An impressive data set that appeared yesterday in Neuron shows that a specific M1 muscarinic receptor agonist can reverse both cognitive deficits as well as the amyloid and tau pathology in the APP/PS1/tau triple transgenic mice mouse model of AD. The publication, from Frank LaFerla and colleagues from the University of California at Irvine and Abraham Fisher at the Israel Institute for Biological Research in Ness Ziona, advances a story that garnered significant attention when the investigators presented their preliminary results on the small molecule AF267B at the 2004 Society for Neurosciences meeting in San Diego (see ARF related news story).
The compound was licensed at that time to TorreyPines Therapeutics, Inc. (formerly Neurogenetics, Inc.) in San Diego, who made their own news this week by announcing that they have initiated a second Phase I trial of the compound in humans. The trial, which is expected to yield results as soon as next June, might give an early indication of whether the compound is capable of affecting Aβ or tau metabolism or cognitive function in humans.

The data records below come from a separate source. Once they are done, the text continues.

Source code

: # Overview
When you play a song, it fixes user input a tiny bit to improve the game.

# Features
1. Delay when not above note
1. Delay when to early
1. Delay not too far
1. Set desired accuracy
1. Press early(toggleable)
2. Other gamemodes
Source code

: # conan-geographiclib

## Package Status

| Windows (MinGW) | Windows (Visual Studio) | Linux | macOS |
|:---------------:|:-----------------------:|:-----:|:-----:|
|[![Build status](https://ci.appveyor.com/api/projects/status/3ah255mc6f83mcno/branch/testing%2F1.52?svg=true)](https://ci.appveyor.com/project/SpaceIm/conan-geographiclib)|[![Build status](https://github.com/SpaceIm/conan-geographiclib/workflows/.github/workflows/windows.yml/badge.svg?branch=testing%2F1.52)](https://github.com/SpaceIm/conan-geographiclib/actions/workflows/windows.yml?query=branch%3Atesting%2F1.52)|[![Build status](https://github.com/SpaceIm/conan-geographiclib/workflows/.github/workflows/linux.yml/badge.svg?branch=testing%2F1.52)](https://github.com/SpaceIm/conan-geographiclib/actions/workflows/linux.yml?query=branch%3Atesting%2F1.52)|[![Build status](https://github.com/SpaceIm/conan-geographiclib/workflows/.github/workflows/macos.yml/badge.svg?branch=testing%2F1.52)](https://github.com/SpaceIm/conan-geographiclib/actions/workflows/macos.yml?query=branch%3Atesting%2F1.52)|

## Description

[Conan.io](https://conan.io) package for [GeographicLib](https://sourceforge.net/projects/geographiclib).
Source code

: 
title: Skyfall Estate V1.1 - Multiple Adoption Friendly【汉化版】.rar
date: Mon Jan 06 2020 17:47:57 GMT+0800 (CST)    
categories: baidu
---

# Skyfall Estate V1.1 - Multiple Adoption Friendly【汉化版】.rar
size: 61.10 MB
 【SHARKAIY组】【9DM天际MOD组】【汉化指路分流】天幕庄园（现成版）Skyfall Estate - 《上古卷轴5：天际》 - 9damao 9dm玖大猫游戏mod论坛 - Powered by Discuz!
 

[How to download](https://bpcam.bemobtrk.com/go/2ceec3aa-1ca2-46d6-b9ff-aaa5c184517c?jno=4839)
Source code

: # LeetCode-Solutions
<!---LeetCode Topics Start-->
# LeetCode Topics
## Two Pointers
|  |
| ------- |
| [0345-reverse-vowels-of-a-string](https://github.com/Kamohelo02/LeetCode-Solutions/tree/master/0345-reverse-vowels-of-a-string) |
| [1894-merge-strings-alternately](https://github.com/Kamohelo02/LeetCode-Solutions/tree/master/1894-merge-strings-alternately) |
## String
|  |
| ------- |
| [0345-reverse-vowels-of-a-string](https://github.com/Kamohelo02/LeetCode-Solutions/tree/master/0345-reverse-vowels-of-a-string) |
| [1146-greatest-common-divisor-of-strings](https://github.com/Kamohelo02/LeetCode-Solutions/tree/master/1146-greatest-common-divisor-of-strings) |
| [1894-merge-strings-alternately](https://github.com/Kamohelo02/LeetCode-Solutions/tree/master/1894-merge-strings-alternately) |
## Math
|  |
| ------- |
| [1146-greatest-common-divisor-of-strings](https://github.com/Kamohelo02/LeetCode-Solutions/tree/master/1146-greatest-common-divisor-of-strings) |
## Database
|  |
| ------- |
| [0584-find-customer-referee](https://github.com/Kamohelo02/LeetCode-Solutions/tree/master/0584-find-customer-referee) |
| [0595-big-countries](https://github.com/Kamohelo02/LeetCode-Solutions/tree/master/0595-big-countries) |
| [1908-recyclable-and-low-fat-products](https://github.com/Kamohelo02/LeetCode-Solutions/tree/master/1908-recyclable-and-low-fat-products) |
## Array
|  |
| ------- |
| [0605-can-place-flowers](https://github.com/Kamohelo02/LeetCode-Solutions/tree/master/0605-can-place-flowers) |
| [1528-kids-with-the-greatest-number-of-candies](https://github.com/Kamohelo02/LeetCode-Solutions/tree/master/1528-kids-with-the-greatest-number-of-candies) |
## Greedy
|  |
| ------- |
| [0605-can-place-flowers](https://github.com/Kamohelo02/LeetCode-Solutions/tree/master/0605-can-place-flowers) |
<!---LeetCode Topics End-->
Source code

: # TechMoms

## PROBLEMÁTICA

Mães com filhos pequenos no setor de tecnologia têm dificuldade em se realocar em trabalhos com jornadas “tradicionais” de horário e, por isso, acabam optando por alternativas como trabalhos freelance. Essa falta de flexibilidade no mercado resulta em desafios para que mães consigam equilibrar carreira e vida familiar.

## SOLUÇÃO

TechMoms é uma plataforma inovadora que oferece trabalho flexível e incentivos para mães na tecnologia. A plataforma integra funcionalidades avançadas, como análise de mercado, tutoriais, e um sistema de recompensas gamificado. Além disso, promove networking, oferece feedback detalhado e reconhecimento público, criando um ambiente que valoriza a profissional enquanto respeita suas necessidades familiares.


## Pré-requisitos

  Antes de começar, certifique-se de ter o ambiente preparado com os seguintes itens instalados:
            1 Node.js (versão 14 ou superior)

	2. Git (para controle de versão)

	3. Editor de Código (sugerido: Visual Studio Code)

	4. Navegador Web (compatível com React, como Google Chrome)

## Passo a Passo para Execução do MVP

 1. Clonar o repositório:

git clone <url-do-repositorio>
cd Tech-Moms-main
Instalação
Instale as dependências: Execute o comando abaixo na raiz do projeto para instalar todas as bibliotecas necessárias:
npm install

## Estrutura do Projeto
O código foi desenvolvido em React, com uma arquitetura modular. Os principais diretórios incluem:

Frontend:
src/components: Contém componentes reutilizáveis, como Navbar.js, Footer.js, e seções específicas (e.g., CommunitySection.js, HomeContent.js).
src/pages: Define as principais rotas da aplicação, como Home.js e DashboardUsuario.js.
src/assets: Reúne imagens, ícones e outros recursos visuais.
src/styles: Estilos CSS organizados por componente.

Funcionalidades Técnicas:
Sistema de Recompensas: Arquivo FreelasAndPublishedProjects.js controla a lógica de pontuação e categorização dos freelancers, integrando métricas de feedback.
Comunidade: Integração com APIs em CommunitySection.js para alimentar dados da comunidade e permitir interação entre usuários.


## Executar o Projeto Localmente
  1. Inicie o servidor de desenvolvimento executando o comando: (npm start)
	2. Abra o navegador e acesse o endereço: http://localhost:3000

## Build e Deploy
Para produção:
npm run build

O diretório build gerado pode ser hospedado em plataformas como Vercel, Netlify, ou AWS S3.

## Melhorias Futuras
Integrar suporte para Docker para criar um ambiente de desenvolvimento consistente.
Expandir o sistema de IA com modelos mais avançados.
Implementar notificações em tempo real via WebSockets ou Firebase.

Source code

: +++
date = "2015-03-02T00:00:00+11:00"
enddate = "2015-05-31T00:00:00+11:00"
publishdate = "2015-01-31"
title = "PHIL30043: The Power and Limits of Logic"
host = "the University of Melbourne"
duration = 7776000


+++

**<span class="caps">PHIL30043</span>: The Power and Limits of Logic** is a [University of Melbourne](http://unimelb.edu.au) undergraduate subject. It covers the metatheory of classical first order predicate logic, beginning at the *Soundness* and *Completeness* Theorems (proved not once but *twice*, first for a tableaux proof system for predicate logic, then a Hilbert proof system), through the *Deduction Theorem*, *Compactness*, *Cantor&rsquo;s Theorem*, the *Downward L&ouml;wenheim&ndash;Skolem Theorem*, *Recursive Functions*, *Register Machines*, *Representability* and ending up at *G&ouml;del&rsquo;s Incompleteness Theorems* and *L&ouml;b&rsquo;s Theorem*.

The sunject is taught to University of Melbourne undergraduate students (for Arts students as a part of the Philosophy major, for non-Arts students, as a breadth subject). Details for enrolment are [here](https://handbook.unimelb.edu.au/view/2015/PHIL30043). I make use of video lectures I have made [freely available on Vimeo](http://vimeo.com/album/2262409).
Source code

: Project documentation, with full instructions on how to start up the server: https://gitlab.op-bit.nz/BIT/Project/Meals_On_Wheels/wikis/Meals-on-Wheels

For years, Fisher and his colleagues have synthesized and studied series of small molecules in an effort to prove his hypothesis that agonists that are highly selective for M1 muscarinic acetylcholine receptors could treat the symptoms of AD, as well as change its course (see, for example, Fisher et al., 2003 and Fisher et al., 1998). Muscarinic agonists have been tested before in vitro and in humans, but none have made it all the way to a useful AD drug, and early agonists failed in clinical trials. All along, Fisher has insisted that the failure was due to the compounds’ inadequate M1 selectivity and poor pharmacokinetics. AF267B provided a chance to experiment with a rigid acetylcholine mimic that is highly selective, orally available, and penetrates the blood-brain barrier.

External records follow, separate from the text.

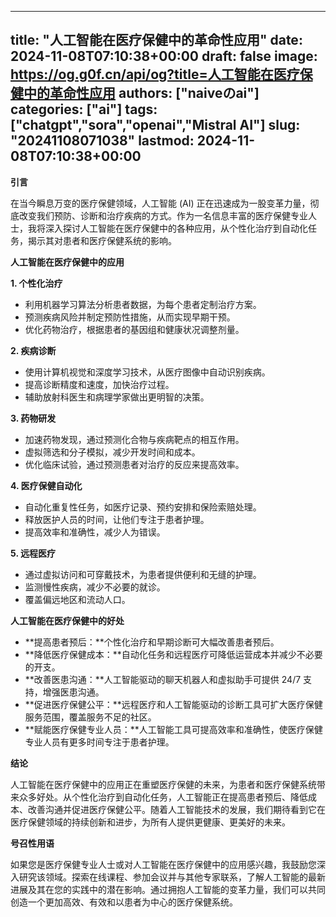 
---
title: "人工智能在医疗保健中的革命性应用"
date: 2024-11-08T07:10:38+00:00
draft: false
image: https://og.g0f.cn/api/og?title=人工智能在医疗保健中的革命性应用
authors: ["naiveのai"]
categories: ["ai"]
tags: ["chatgpt","sora","openai","Mistral AI"]
slug: "20241108071038"
lastmod: 2024-11-08T07:10:38+00:00
---
**引言**

在当今瞬息万变的医疗保健领域，人工智能 (AI) 正在迅速成为一股变革力量，彻底改变我们预防、诊断和治疗疾病的方式。作为一名信息丰富的医疗保健专业人士，我将深入探讨人工智能在医疗保健中的各种应用，从个性化治疗到自动化任务，揭示其对患者和医疗保健系统的影响。

**人工智能在医疗保健中的应用**

**1. 个性化治疗**

* 利用机器学习算法分析患者数据，为每个患者定制治疗方案。
* 预测疾病风险并制定预防性措施，从而实现早期干预。
* 优化药物治疗，根据患者的基因组和健康状况调整剂量。

**2. 疾病诊断**

* 使用计算机视觉和深度学习技术，从医疗图像中自动识别疾病。
* 提高诊断精度和速度，加快治疗过程。
* 辅助放射科医生和病理学家做出更明智的决策。

**3. 药物研发**

* 加速药物发现，通过预测化合物与疾病靶点的相互作用。
* 虚拟筛选和分子模拟，减少开发时间和成本。
* 优化临床试验，通过预测患者对治疗的反应来提高效率。

**4. 医疗保健自动化**

* 自动化重复性任务，如医疗记录、预约安排和保险索赔处理。
* 释放医护人员的时间，让他们专注于患者护理。
* 提高效率和准确性，减少人为错误。

**5. 远程医疗**

* 通过虚拟访问和可穿戴技术，为患者提供便利和无缝的护理。
* 监测慢性疾病，减少不必要的就诊。
* 覆盖偏远地区和流动人口。

**人工智能在医疗保健中的好处**

* **提高患者预后：**个性化治疗和早期诊断可大幅改善患者预后。
* **降低医疗保健成本：**自动化任务和远程医疗可降低运营成本并减少不必要的开支。
* **改善医患沟通：**人工智能驱动的聊天机器人和虚拟助手可提供 24/7 支持，增强医患沟通。
* **促进医疗保健公平：**远程医疗和人工智能驱动的诊断工具可扩大医疗保健服务范围，覆盖服务不足的社区。
* **赋能医疗保健专业人员：**人工智能工具可提高效率和准确性，使医疗保健专业人员有更多时间专注于患者护理。

**结论**

人工智能在医疗保健中的应用正在重塑医疗保健的未来，为患者和医疗保健系统带来众多好处。从个性化治疗到自动化任务，人工智能正在提高患者预后、降低成本、改善沟通并促进医疗保健公平。随着人工智能技术的发展，我们期待看到它在医疗保健领域的持续创新和进步，为所有人提供更健康、更美好的未来。

**号召性用语**

如果您是医疗保健专业人士或对人工智能在医疗保健中的应用感兴趣，我鼓励您深入研究该领域。探索在线课程、参加会议并与其他专家联系，了解人工智能的最新进展及其在您的实践中的潜在影响。通过拥抱人工智能的变革力量，我们可以共同创造一个更加高效、有效和以患者为中心的医疗保健系统。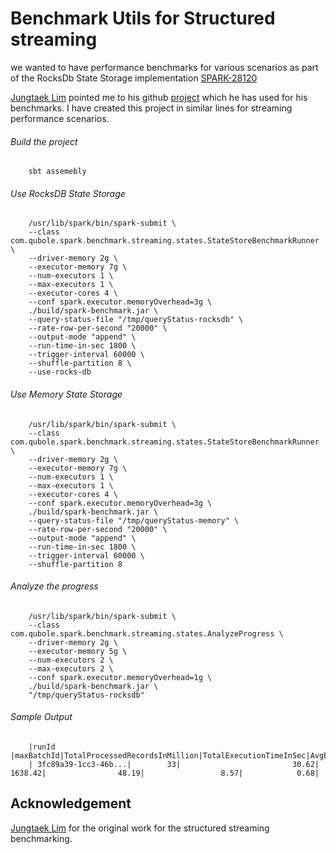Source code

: # Benchmark Utils for Structured streaming

we wanted to have performance benchmarks for various scenarios as part of the RocksDb State Storage implementation [SPARK-28120](https://issues.apache.org/jira/browse/SPARK-28120) 

[Jungtaek Lim](https://github.com/HeartSaVioR) pointed me to his github [project](https://github.com/HeartSaVioR/iot-trucking-app-spark-structured-streaming/tree/master/src/main/scala/com/hortonworks/spark/benchmark/streaming) which he has used for his benchmarks.
I have created this project in similar lines for streaming performance scenarios. 

###### Build the project
        sbt assemebly

###### Use RocksDB State Storage
        /usr/lib/spark/bin/spark-submit \
        --class com.qubole.spark.benchmark.streaming.states.StateStoreBenchmarkRunner \
        --driver-memory 2g \
        --executor-memory 7g \
        --num-executors 1 \
        --max-executors 1 \
        --executor-cores 4 \
        --conf spark.executor.memoryOverhead=3g \
        ./build/spark-benchmark.jar \
        --query-status-file "/tmp/queryStatus-rocksdb" \
        --rate-row-per-second "20000" \
        --output-mode "append" \
        --run-time-in-sec 1800 \
        --trigger-interval 60000 \
        --shuffle-partition 8 \
        --use-rocks-db

###### Use Memory State Storage
        /usr/lib/spark/bin/spark-submit \
        --class com.qubole.spark.benchmark.streaming.states.StateStoreBenchmarkRunner \
        --driver-memory 2g \
        --executor-memory 7g \
        --num-executors 1 \
        --max-executors 1 \
        --executor-cores 4 \
        --conf spark.executor.memoryOverhead=3g \
        ./build/spark-benchmark.jar \
        --query-status-file "/tmp/queryStatus-memory" \
        --rate-row-per-second "20000" \
        --output-mode "append" \
        --run-time-in-sec 1800 \
        --trigger-interval 60000 \
        --shuffle-partition 8

###### Analyze the progress
        /usr/lib/spark/bin/spark-submit \
        --class com.qubole.spark.benchmark.streaming.states.AnalyzeProgress \
        --driver-memory 2g \
        --executor-memory 5g \
        --num-executors 2 \
        --max-executors 2 \
        --conf spark.executor.memoryOverhead=1g \
        ./build/spark-benchmark.jar \
        "/tmp/queryStatus-rocksdb"

###### Sample Output 

        |runId                |maxBatchId|TotalProcessedRecordsInMillion|TotalExecutionTimeInSec|AvgExecutionTimeInSec|MaxStateRowsInMillion|maxStateSizeInGB|
        | 3fc89a39-1cc3-46b...|        33|                         30.62|                1638.42|                48.19|                 8.57|            0.68| 


## Acknowledgement

[Jungtaek Lim](https://github.com/HeartSaVioR) for the original work for the structured streaming benchmarking.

At the 2004 SfN conference, Antonella Caccamo from the LaFerla lab presented a poster showing that daily intraperitoneal injections of AF267B in triple transgenic AD mice diminished the animals’ plaque pathology, intraneuronal pathology, and tau pathology in cortex and hippocampus. Their experiments with ELISA and Western blots indicated decreases in soluble and insoluble Aβ formation, associated with a decrease in C99 (the product of β-secretase cleavage) and an increase in C83 (the APP fragment released by α-secretase cleavage). Measuring steady-state levels, Caccamo and colleagues found a decrease in BACE, an increase in ADAM-17, and no change in ADAM-10 (see ARF related news story). AF267B also diminished phospho-reactive tau as detected with the antibody AT8. Finally, the compound reversed the memory retention deficit in the water maze.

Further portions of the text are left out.